Karachi: At least 16 people have died
over the past 24 hours as renewed violence involving rival
ethnic and sectarian groups continued to rock the Pakistani
city of Karachi, police said on Monday.
The latest killings bring the toll to 27 since the
fresh wave erupted on Friday, intensifying a surge of violence
blamed on political, ethnic and criminal rivalries which has
left scores dead so far this month.
Pakistan last week deployed hundreds of additional
police and paramilitary troops onto the streets of the
country`s largest city to try to quell the unrest.
The violence in Karachi has been blamed on supporters
of the Muttahida Qaumi Movement (MQM), based among the
Urdu-speaking majority, and the rival Awami National Party
(ANP), which represents ethnic Pashtun migrants.
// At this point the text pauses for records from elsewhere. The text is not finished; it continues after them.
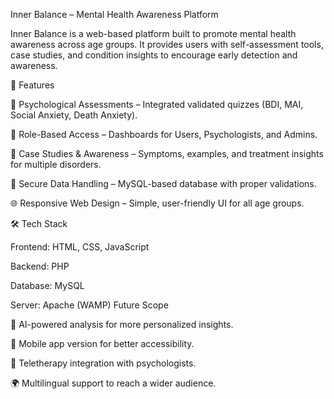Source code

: Inner Balance – Mental Health Awareness Platform

Inner Balance is a web-based platform built to promote mental health awareness across age groups. It provides users with self-assessment tools, case studies, and condition insights to encourage early detection and awareness.

🚀 Features

📝 Psychological Assessments – Integrated validated quizzes (BDI, MAI, Social Anxiety, Death Anxiety).

👥 Role-Based Access – Dashboards for Users, Psychologists, and Admins.

📖 Case Studies & Awareness – Symptoms, examples, and treatment insights for multiple disorders.

🔐 Secure Data Handling – MySQL-based database with proper validations.

🌐 Responsive Web Design – Simple, user-friendly UI for all age groups.

🛠️ Tech Stack

Frontend: HTML, CSS, JavaScript

Backend: PHP

Database: MySQL

Server: Apache (WAMP)
Future Scope

🤖 AI-powered analysis for more personalized insights.

📱 Mobile app version for better accessibility.

💬 Teletherapy integration with psychologists.

🌍 Multilingual support to reach a wider audience.
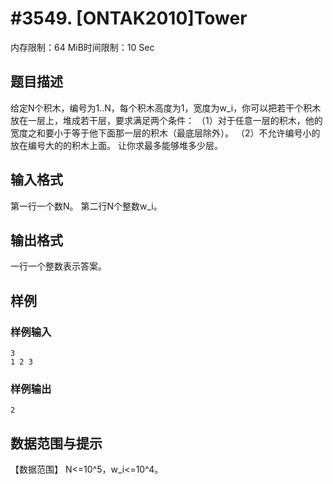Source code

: # #3549. [ONTAK2010]Tower

内存限制：64 MiB时间限制：10 Sec

## 题目描述

给定N个积木，编号为1..N，每个积木高度为1，宽度为w_i，你可以把若干个积木放在一层上，堆成若干层，要求满足两个条件：
（1）对于任意一层的积木，他的宽度之和要小于等于他下面那一层的积木（最底层除外）。
（2）不允许编号小的放在编号大的的积木上面。
让你求最多能够堆多少层。

## 输入格式


第一行一个数N。
第二行N个整数w_i。

## 输出格式

一行一个整数表示答案。

## 样例

### 样例输入

    
    3
    1 2 3
    
    
    

### 样例输出

    
    2
    
    
    
    

## 数据范围与提示

【数据范围】
N<=10^5，w_i<=10^4。
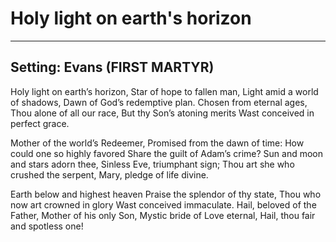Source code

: # Holy light on earth's horizon

***

## Setting: Evans (FIRST MARTYR)

Holy light on earth’s horizon,
Star of hope to fallen man,
Light amid a world of shadows,
Dawn of God’s redemptive plan.
Chosen from eternal ages, 
Thou alone of all our race,
But thy Son’s atoning merits
Wast conceived in perfect grace.

Mother of the world’s Redeemer,
Promised from the dawn of time:
How could one so highly favored
Share the guilt of Adam’s crime?
Sun and moon and stars adorn thee,
Sinless Eve, triumphant sign;
Thou art she who crushed the serpent,
Mary, pledge of life divine.

Earth below and highest heaven
Praise the splendor of thy state,
Thou who now art crowned in glory
Wast conceived immaculate.
Hail, beloved of the Father,
Mother of his only Son,
Mystic bride of Love eternal,
Hail, thou fair and spotless one!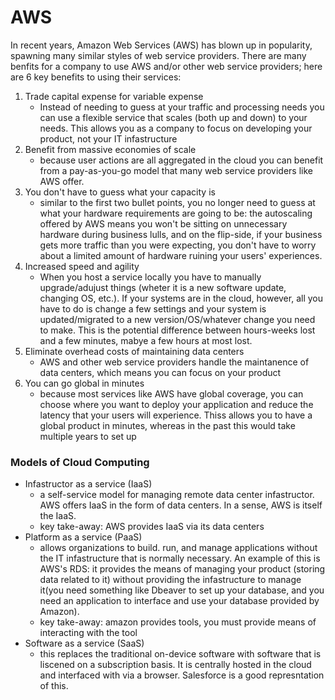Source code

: # AWS
In recent years, Amazon Web Services (AWS) has blown up in popularity, spawning many similar styles of web service providers. There are many benfits for a company to use AWS and/or other web service providers; here are 6 key benefits to using their services:
1. Trade capital expense for variable expense
    - Instead of needing to guess at your traffic and processing needs you can use a flexible service that scales (both up and down) to your needs. This allows you as a company to focus on developing your product, not your IT infastructure
2. Benefit from massive economies of scale
    - because user actions are all aggregated in the cloud you can benefit from a pay-as-you-go model that many web service providers like AWS offer. 
3. You don't have to guess what your capacity is
    - similar to the first two bullet points, you no longer need to guess at what your hardware requirements are going to be: the autoscaling offered by AWS means you won't be sitting on unnecessary hardware during business lulls, and on the flip-side, if your business gets more traffic than you were expecting, you don't have to worry about a limited amount of hardware ruining your users' experiences.
4. Increased speed and agility
    - When you host a service locally you have to manually upgrade/adujust things (wheter it is a new software update, changing OS, etc.). If your systems are in the cloud, however, all you have to do is change a few settings and your system is updated/migrated to a new version/OS/whatever change you need to make. This is the potential difference between hours-weeks lost and a few minutes, mabye a few hours at most lost. 
5. Eliminate overhead costs of maintaining data centers
    - AWS and other web service providers handle the maintanence of data centers, which means you can focus on your product
6. You can go global in minutes
    - because most services like AWS have global coverage, you can choose where you want to deploy your application and reduce the latency that your users will experience. Thiss allows you to have a global product in minutes, whereas in the past this would take multiple years to set up

### Models of Cloud Computing
- Infastructor as a service (IaaS)
    - a self-service model for managing remote data center infastructor. AWS offers IaaS in the form of data centers. In a sense, AWS is itself the IaaS.
    - key take-away: AWS provides IaaS via its data centers
- Platform as a service (PaaS)
    - allows organizations to build. run, and manage applications without the IT infastructure that is normally necessary. An example of this is AWS's RDS: it provides the means of managing your product (storing data related to it) without providing the infastructure to manage it(you need something like Dbeaver to set up your database, and you need an application to interface and use your database provided by Amazon).
    - key take-away: amazon provides tools, you must provide means of interacting with the tool
- Software as a service (SaaS)
    -  this replaces the traditional on-device software with software that is liscened on a subscription basis. It is centrally hosted in the cloud and interfaced with via a browser. Salesforce is a good represntation of this.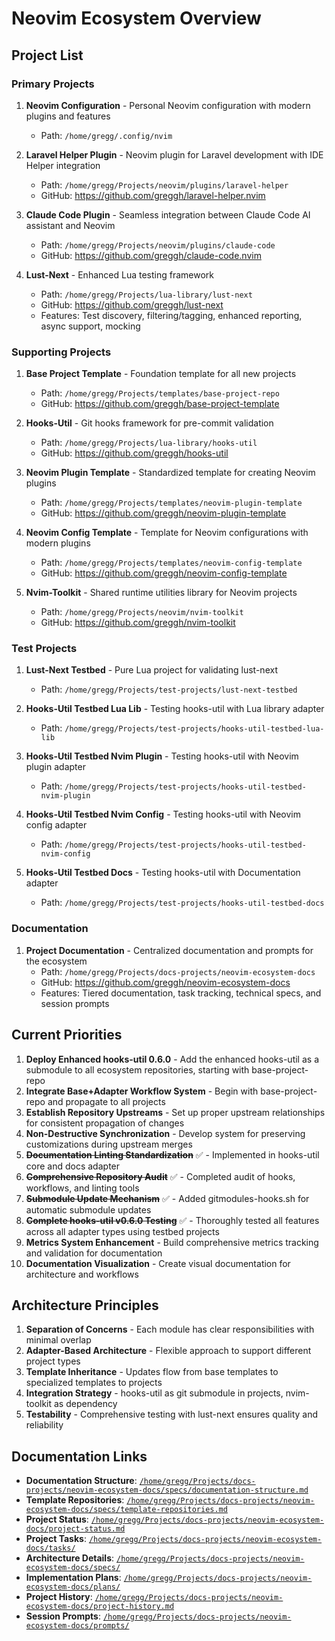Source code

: 
# Neovim Ecosystem Overview

## Project List

### Primary Projects

1. **Neovim Configuration** - Personal Neovim configuration with modern plugins and features
   - Path: `/home/gregg/.config/nvim`

1. **Laravel Helper Plugin** - Neovim plugin for Laravel development with IDE Helper integration
   - Path: `/home/gregg/Projects/neovim/plugins/laravel-helper`
   - GitHub: <https://github.com/greggh/laravel-helper.nvim>

1. **Claude Code Plugin** - Seamless integration between Claude Code AI assistant and Neovim
   - Path: `/home/gregg/Projects/neovim/plugins/claude-code`
   - GitHub: <https://github.com/greggh/claude-code.nvim>

1. **Lust-Next** - Enhanced Lua testing framework
   - Path: `/home/gregg/Projects/lua-library/lust-next`
   - GitHub: <https://github.com/greggh/lust-next>
   - Features: Test discovery, filtering/tagging, enhanced reporting, async support, mocking

### Supporting Projects

1. **Base Project Template** - Foundation template for all new projects
   - Path: `/home/gregg/Projects/templates/base-project-repo`
   - GitHub: <https://github.com/greggh/base-project-template>

1. **Hooks-Util** - Git hooks framework for pre-commit validation
   - Path: `/home/gregg/Projects/lua-library/hooks-util`
   - GitHub: <https://github.com/greggh/hooks-util>

1. **Neovim Plugin Template** - Standardized template for creating Neovim plugins
   - Path: `/home/gregg/Projects/templates/neovim-plugin-template`
   - GitHub: <https://github.com/greggh/neovim-plugin-template>

1. **Neovim Config Template** - Template for Neovim configurations with modern plugins
   - Path: `/home/gregg/Projects/templates/neovim-config-template`
   - GitHub: <https://github.com/greggh/neovim-config-template>

1. **Nvim-Toolkit** - Shared runtime utilities library for Neovim projects
   - Path: `/home/gregg/Projects/neovim/nvim-toolkit`
   - GitHub: <https://github.com/greggh/nvim-toolkit>

### Test Projects

1. **Lust-Next Testbed** - Pure Lua project for validating lust-next
    - Path: `/home/gregg/Projects/test-projects/lust-next-testbed`

1. **Hooks-Util Testbed Lua Lib** - Testing hooks-util with Lua library adapter
    - Path: `/home/gregg/Projects/test-projects/hooks-util-testbed-lua-lib`

1. **Hooks-Util Testbed Nvim Plugin** - Testing hooks-util with Neovim plugin adapter
    - Path: `/home/gregg/Projects/test-projects/hooks-util-testbed-nvim-plugin`

1. **Hooks-Util Testbed Nvim Config** - Testing hooks-util with Neovim config adapter
    - Path: `/home/gregg/Projects/test-projects/hooks-util-testbed-nvim-config`

1. **Hooks-Util Testbed Docs** - Testing hooks-util with Documentation adapter
    - Path: `/home/gregg/Projects/test-projects/hooks-util-testbed-docs`

### Documentation

1. **Project Documentation** - Centralized documentation and prompts for the ecosystem
    - Path: `/home/gregg/Projects/docs-projects/neovim-ecosystem-docs`
    - GitHub: <https://github.com/greggh/neovim-ecosystem-docs>
    - Features: Tiered documentation, task tracking, technical specs, and session prompts

## Current Priorities

1. **Deploy Enhanced hooks-util 0.6.0** - Add the enhanced hooks-util as a submodule to all ecosystem repositories, starting with base-project-repo
2. **Integrate Base+Adapter Workflow System** - Begin with base-project-repo and propagate to all projects
3. **Establish Repository Upstreams** - Set up proper upstream relationships for consistent propagation of changes
4. **Non-Destructive Synchronization** - Develop system for preserving customizations during upstream merges
5. ~~**Documentation Linting Standardization**~~ ✅ - Implemented in hooks-util core and docs adapter
6. ~~**Comprehensive Repository Audit**~~ ✅ - Completed audit of hooks, workflows, and linting tools
7. ~~**Submodule Update Mechanism**~~ ✅ - Added gitmodules-hooks.sh for automatic submodule updates
8. ~~**Complete hooks-util v0.6.0 Testing**~~ ✅ - Thoroughly tested all features across all adapter types using testbed projects
9. **Metrics System Enhancement** - Build comprehensive metrics tracking and validation for documentation
10. **Documentation Visualization** - Create visual documentation for architecture and workflows

## Architecture Principles

1. **Separation of Concerns** - Each module has clear responsibilities with minimal overlap
2. **Adapter-Based Architecture** - Flexible approach to support different project types
3. **Template Inheritance** - Updates flow from base templates to specialized templates to projects
4. **Integration Strategy** - hooks-util as git submodule in projects, nvim-toolkit as dependency
5. **Testability** - Comprehensive testing with lust-next ensures quality and reliability

## Documentation Links

- **Documentation Structure**: [`/home/gregg/Projects/docs-projects/neovim-ecosystem-docs/specs/documentation-structure.md`](/home/gregg/Projects/docs-projects/neovim-ecosystem-docs/specs/documentation-structure.md)
- **Template Repositories**: [`/home/gregg/Projects/docs-projects/neovim-ecosystem-docs/specs/template-repositories.md`](/home/gregg/Projects/docs-projects/neovim-ecosystem-docs/specs/template-repositories.md)
- **Project Status**: [`/home/gregg/Projects/docs-projects/neovim-ecosystem-docs/project-status.md`](/home/gregg/Projects/docs-projects/neovim-ecosystem-docs/project-status.md)
- **Project Tasks**: [`/home/gregg/Projects/docs-projects/neovim-ecosystem-docs/tasks/`](/home/gregg/Projects/docs-projects/neovim-ecosystem-docs/tasks/)
- **Architecture Details**: [`/home/gregg/Projects/docs-projects/neovim-ecosystem-docs/specs/`](/home/gregg/Projects/docs-projects/neovim-ecosystem-docs/specs/)
- **Implementation Plans**: [`/home/gregg/Projects/docs-projects/neovim-ecosystem-docs/plans/`](/home/gregg/Projects/docs-projects/neovim-ecosystem-docs/plans/)
- **Project History**: [`/home/gregg/Projects/docs-projects/neovim-ecosystem-docs/project-history.md`](/home/gregg/Projects/docs-projects/neovim-ecosystem-docs/project-history.md)
- **Session Prompts**: [`/home/gregg/Projects/docs-projects/neovim-ecosystem-docs/prompts/`](/home/gregg/Projects/docs-projects/neovim-ecosystem-docs/prompts/)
Sporadic gunfire echoed around the port city`s eastern
districts of Malir, Khokhrapar and Landhi overnight, residents
said. Most of the criminal gangs are believed to be hiding in
the impoverished neighbourhoods.
"At least 16 people have died over the past 24 hours,
they were victims of ethnic and sectarian violence," city
police chief Saud Mirza said.
"We have rushed additional police force to the
troubled areas and the situation has improved.
One senior police officer said that two mortar shells
were fired in the clashes between rival activists.
The MQM last month quit the coalitions led by the main
ruling Pakistan People`s Party that govern the country and the
southern province of Sindh, of which Karachi is the capital.
The ANP remains part of both coalitions.
The Human Rights Commission of Pakistan says 490
people were killed in targeted killings in Karachi in the
first half of the year, compared to 748 in 2010.
Four days of unrest killed 95 people before troops
took back areas of Karachi held by armed gangs on July 9.